GKA can be applicable to some ad-hoc wireless settings where computational resources of nodes or bandwidth of the channels are more restricted than wired ones. Therefore, the lower computational and communicational complexity, and also scalability (i.e. can be adaptively employed in various environments) are required in the construction of GKA protocols. However, most of the existing GKA's have some problems in the practicality. The first one is that, as Jarecki et al. indicate, the robustness for node fault is not enough. Robustness in this paper is a crucial property that assure correct execution of GKA protocol if some node faults happened, especially due to low-reliability of the communication channels or node fault rates that are non-negligible. The second problem is the performance limitations of traditional GKA, where a shared common group key is {\it symmetric}. Such a situation leads to the following problems (1) after a GKA protocol is executed, a key-confirmation process is required to guarantee whether all group members share the corresponding group key or not, and (2) there is no way to encrypt message if an encryptor is not a member of the corresponding group.

In general, evaluation standards for GKA are (1) round complexities (the number of broadcast or multicast per user), (2) computational complexities, and (3) communicational complexity, where the robustness is not always considered well. As mentioned above, core effectiveness of GKA deeply depend on the robustness: if some parties fail during the protocol execution in some non-robust protocol, then some other parties cannot share the common secret key without restarting the protocol from scratch. This increased the computational, communicational, and round complexity since total complexity of protocols in multiplied by the number of faults. Therefore, it is challenging to construct GKA which meets both efficiency and robustness.

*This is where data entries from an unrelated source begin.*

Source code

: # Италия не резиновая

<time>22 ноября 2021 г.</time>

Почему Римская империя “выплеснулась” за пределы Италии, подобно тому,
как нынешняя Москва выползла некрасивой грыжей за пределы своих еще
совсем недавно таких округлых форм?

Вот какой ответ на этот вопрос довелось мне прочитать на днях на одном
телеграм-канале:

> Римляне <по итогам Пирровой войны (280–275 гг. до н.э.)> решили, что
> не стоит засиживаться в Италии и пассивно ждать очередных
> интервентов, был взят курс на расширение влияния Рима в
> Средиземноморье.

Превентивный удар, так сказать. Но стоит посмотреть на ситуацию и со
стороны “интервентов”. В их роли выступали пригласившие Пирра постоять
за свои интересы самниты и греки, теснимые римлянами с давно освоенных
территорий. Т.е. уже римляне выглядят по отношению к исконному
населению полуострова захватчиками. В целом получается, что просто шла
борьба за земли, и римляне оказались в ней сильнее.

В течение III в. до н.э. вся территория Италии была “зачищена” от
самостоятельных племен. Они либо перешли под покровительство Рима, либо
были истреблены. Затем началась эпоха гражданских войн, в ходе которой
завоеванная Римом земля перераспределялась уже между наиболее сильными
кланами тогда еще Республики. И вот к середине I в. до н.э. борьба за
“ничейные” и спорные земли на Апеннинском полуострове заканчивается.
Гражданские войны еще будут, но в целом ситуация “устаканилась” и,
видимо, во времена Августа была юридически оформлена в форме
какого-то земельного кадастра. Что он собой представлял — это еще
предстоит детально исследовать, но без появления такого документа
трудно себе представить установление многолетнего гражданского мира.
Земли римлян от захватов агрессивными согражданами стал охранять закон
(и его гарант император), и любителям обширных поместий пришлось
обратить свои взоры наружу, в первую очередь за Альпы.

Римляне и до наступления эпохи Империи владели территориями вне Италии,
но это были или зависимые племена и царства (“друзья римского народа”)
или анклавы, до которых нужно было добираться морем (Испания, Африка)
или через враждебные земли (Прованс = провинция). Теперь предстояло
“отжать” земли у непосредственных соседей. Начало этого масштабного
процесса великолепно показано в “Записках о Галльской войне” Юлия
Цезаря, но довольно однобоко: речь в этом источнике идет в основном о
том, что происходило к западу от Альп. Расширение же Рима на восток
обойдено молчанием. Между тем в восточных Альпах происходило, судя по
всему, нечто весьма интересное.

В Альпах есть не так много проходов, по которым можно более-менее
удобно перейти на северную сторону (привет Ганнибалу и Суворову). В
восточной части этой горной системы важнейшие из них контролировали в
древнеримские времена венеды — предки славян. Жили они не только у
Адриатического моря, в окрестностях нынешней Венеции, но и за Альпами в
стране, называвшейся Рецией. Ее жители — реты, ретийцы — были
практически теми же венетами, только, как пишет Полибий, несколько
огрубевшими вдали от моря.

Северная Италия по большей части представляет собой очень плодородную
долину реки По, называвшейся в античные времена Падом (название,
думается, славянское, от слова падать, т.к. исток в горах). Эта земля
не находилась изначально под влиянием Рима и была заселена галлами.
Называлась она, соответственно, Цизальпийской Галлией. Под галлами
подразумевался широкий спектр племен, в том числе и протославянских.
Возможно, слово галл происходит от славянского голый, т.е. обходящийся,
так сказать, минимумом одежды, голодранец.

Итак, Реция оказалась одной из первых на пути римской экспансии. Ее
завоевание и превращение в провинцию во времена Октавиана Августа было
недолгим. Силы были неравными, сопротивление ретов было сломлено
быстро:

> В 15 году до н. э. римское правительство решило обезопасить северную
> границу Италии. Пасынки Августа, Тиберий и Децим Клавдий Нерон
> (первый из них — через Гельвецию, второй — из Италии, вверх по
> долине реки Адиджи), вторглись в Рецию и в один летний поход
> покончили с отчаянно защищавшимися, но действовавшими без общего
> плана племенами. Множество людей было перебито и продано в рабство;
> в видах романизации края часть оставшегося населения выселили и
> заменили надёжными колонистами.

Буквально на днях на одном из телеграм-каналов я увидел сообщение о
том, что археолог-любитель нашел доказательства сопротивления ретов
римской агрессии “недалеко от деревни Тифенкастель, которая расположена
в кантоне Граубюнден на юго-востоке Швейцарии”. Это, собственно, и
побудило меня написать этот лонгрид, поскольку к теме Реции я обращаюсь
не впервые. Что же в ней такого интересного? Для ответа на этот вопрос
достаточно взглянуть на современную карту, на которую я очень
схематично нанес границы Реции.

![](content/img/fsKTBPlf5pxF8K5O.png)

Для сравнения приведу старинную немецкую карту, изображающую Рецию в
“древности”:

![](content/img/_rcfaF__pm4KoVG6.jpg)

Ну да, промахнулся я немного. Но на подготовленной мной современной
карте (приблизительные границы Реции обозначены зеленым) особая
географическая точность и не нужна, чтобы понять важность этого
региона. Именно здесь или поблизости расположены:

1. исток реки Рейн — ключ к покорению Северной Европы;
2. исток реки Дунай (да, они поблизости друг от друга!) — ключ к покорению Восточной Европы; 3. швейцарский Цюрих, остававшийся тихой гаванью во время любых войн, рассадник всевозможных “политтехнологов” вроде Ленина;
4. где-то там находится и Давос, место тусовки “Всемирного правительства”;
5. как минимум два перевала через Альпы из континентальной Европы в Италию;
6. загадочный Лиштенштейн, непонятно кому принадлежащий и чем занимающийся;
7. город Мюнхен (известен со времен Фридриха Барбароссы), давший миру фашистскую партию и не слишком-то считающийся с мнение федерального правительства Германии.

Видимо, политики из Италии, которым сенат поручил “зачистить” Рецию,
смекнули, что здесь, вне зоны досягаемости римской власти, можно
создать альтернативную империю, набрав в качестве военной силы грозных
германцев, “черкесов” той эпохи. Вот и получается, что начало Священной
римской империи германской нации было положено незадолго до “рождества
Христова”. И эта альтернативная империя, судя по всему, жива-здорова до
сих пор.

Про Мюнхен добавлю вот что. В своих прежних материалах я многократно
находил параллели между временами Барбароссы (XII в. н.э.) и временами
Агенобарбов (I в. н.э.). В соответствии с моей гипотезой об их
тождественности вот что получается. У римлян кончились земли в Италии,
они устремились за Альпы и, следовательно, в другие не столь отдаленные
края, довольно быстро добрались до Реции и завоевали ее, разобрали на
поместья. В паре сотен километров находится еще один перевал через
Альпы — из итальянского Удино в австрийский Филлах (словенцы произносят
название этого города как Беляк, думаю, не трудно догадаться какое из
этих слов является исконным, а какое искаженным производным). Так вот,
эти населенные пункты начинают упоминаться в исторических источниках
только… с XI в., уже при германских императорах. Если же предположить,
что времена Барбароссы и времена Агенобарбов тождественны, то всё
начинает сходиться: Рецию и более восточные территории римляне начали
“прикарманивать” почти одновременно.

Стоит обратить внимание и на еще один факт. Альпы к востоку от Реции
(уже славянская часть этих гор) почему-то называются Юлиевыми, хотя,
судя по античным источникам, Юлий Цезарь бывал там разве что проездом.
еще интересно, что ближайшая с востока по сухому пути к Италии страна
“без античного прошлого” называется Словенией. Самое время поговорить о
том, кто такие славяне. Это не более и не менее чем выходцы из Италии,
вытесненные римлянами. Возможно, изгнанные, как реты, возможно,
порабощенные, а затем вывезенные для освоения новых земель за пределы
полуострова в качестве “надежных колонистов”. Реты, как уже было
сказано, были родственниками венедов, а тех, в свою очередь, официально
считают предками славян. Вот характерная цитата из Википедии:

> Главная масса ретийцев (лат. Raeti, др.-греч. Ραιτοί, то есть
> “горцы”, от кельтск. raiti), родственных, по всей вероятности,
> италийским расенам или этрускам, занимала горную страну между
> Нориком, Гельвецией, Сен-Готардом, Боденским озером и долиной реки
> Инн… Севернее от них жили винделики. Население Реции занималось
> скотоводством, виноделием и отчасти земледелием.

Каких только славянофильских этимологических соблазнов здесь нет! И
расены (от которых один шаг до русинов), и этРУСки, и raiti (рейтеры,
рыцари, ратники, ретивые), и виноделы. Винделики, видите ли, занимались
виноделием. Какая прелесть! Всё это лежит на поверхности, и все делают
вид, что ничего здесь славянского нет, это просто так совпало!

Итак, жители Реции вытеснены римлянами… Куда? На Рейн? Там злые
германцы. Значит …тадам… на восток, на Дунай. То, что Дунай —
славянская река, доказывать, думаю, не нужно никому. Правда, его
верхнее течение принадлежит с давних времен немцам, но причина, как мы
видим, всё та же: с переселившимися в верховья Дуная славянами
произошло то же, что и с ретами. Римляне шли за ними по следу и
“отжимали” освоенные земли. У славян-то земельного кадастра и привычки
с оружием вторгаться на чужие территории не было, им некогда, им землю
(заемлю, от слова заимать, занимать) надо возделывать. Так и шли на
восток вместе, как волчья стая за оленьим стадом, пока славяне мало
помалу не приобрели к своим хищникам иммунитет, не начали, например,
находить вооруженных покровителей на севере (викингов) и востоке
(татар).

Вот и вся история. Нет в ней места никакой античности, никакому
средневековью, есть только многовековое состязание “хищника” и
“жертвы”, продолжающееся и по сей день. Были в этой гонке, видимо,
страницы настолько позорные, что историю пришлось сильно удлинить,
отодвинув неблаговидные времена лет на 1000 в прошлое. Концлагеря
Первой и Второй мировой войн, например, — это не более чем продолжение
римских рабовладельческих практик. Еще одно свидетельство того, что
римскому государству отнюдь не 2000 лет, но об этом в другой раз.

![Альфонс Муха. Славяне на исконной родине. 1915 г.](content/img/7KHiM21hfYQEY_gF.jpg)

Wu et al. proposed an elaborate solution of both ``additional key-confirmation" and ``available for inner-user only cases", called Asymmetric GKA (ASGKA), where a common ``group public key" can be established from the set of public keys of each group member. Anybody can compute such common public key, and therefore even if encryptors are not a member of a group, they can send an encrypted data to all group members. On the other hand, their (unauthenticated) ASGKA only considers passive adversaries who just eavesdrop on the communication channel. In general, a GKA is said to be ``authenticated" if active adversaries are caught (e.g., relay, delay, modify, interleave or delete the message flows). In the real environments, such active adversaries must be caught. Wu et al. have already mentioned that ASGKA secure against active attackers (AASGKA) may be constructed from authentication techniques, by using certification. However, every group members in ASGKA is required to update their own public information whenever the group member is changed, therefore if we utilize such authentication techniques, certifications of their public value have to be published each time, and it is inefficient. Zhang et al. proposed the first AASGKA scheme without requiring additional rounds. Each participant is armed with a private-public key pair, and a trusted key generation center (KGC) is employed to issue certificates for the participants. Zhang et al. proposed the first (one-round) AASGKA scheme by adopting identity-based encryption (IBE) settings (called IB-AASGKA). Each member has the identity as its (long-term) public key, and is issued a private key of its own identity from KGC. Although their IB-AASGKA achieves higher security than that of ASGKA easily, the construction technique is not efficient. In ASGKA scheme, since KGC is not assumed, each members have to publish signature using his own private key and construct signature matrix, therefore the computational complexity depends on group size. On the other hand, in IB-AASGKA setting KGC is assumed for the security purpose, ASGKA like technique is redundant. However, Zhang et al. apply the redundant technique to their construction of IB-AASGKA.

In all the above arguments, we make a proposal to the existing problems on GKA; (1) an efficient and robust GKA scheme, (2) a generic construction of IB-AASGKA based on Identity-Based Broadcast Encryption (IB-BE). The first one is $T$-robust scalable GKA with communicational and computational complexity $O(\log{n})$ for the size of $n$ parties. The second one is a novel and efficient construction technique using IB-BE which is a new cryptographic primitive.